The docs seem to suggest the following
"On systems that do not use PAM, the  file  /etc/usertty  specifies
additional  access restrictions for specific users."

indeed, trying this in /etc/usertty

USERS
bob  [mon:tue:wed:thu:fri:8-14]tty3

has absolutely no effect at all outside of the specified hours.
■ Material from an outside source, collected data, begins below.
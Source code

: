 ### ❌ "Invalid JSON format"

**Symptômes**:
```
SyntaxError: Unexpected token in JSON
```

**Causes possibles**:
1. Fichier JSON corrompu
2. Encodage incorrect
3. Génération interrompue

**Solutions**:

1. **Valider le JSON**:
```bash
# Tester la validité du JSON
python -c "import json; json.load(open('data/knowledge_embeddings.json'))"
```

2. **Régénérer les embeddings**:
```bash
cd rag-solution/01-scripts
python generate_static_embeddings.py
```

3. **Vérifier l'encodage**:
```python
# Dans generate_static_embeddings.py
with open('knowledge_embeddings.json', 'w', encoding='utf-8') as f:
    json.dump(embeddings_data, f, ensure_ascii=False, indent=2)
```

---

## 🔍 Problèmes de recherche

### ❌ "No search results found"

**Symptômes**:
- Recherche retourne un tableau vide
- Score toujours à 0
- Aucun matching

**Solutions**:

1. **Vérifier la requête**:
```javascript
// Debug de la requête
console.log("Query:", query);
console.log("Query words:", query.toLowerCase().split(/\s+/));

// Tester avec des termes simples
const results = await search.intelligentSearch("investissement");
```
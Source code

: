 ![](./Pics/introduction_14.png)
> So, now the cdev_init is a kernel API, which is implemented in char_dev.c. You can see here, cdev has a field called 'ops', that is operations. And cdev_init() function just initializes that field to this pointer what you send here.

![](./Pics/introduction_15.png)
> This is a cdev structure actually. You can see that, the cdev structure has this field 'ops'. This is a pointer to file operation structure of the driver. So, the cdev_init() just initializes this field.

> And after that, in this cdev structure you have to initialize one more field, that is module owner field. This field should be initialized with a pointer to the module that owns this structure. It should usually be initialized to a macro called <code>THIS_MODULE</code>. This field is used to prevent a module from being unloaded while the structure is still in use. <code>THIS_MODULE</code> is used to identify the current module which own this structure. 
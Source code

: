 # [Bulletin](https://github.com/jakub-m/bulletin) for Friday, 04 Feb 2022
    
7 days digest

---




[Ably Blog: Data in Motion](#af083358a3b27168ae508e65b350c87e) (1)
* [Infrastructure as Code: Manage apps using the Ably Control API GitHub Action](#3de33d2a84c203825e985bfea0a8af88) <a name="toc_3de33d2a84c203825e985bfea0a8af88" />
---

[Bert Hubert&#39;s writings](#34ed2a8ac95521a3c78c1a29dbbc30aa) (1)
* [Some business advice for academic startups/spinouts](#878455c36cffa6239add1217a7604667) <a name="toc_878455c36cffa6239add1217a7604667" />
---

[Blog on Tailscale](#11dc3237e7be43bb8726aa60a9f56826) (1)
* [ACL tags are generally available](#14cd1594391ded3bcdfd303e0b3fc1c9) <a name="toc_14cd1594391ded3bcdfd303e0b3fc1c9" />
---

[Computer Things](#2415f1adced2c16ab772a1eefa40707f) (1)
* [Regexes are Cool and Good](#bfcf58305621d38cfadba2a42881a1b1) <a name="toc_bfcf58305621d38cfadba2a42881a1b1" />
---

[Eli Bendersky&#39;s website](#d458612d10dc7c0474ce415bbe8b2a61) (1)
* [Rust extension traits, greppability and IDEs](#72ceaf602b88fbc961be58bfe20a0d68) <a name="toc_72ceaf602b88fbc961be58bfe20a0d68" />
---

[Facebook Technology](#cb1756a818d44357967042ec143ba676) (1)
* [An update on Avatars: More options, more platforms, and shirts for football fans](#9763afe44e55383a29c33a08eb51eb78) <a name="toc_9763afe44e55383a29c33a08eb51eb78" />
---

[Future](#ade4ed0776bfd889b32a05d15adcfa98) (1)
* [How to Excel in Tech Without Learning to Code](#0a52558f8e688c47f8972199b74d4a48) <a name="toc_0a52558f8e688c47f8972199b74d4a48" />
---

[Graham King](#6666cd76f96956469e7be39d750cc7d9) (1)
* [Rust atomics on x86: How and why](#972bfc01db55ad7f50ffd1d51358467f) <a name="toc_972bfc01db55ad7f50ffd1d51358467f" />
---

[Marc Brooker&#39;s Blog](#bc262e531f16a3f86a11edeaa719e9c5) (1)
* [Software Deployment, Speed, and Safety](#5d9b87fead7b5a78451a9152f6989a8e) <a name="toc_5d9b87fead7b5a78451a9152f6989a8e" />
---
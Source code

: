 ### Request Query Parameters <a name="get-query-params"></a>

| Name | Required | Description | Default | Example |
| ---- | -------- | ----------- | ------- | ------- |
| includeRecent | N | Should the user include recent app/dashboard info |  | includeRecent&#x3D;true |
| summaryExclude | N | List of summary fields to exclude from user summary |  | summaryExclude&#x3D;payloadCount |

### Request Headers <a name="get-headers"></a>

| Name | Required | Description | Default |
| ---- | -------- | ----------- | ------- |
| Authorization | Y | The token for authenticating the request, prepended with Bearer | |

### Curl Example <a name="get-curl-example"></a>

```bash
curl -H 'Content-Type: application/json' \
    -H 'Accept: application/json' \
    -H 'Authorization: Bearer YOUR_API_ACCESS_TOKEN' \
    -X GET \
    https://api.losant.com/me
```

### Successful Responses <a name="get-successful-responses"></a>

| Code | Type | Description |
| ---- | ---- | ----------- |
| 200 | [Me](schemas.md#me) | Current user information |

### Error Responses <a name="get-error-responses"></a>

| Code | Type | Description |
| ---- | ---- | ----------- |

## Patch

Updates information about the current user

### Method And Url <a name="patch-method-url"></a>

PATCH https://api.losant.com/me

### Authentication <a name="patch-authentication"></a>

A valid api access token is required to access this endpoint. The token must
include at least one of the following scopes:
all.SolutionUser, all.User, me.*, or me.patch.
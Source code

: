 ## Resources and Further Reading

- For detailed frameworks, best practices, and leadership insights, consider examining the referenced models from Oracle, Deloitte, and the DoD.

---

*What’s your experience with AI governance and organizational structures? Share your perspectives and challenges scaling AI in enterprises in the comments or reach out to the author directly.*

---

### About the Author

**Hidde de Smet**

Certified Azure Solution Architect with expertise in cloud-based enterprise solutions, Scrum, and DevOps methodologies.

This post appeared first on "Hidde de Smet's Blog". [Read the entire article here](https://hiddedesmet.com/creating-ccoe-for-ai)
on a PAM-aware system [any modern version of RH or Fedora Core] the
correct solution to this is probably the pam_time library

this means editing 2 files:
/etc/pam.d/system-auth:
add the line

account	required	pam_time.so

to the other account lines. Make sure it is above any lines that contain
the word 'sufficient', or it will *not* work

This tells the PAM system to apply time restrictions when users are
authenticating.

now we need to add restrictions. The config for pam_time is
/etc/security/time.conf
very helpfully the authors have printed out the manpage in the top of
this file, but in summary, a line in here looks a bit like

service; consoles; users; times
e.g.

login;tty*;bob;!Al0000-1500

Will prevent the user bob from logging in (well, running the login
service, which amounts to much the same thing) on any virtual terminal
between midnight and 3pm. to prevent graphical logins, the service name
you may want to use is gdm.

to *allow* bob to do this (but not outside those times) the line is a
bit like this:

login;tty*;bob;Al0000-1500

i.e. the ! is removed.

RTFM for more info on this:
/usr/share/doc/pam-0*/html/index.html (there are text versions too)

a word of warning:
PAM is *very* powerful and can thouroughly break your system. Be very
careful which users you put in that file. A typo in a PAM config file
can lock even root out of the system - at which point your only recourse
is to boot into single-user mode. Leave a root session open while you
test this for other users.


<snip rest of Rick's outstanding advice>


kind regards


Stuart
- --
Stuart Sears RHCA RHCX
To err is human, to forgive is Not Company Policy.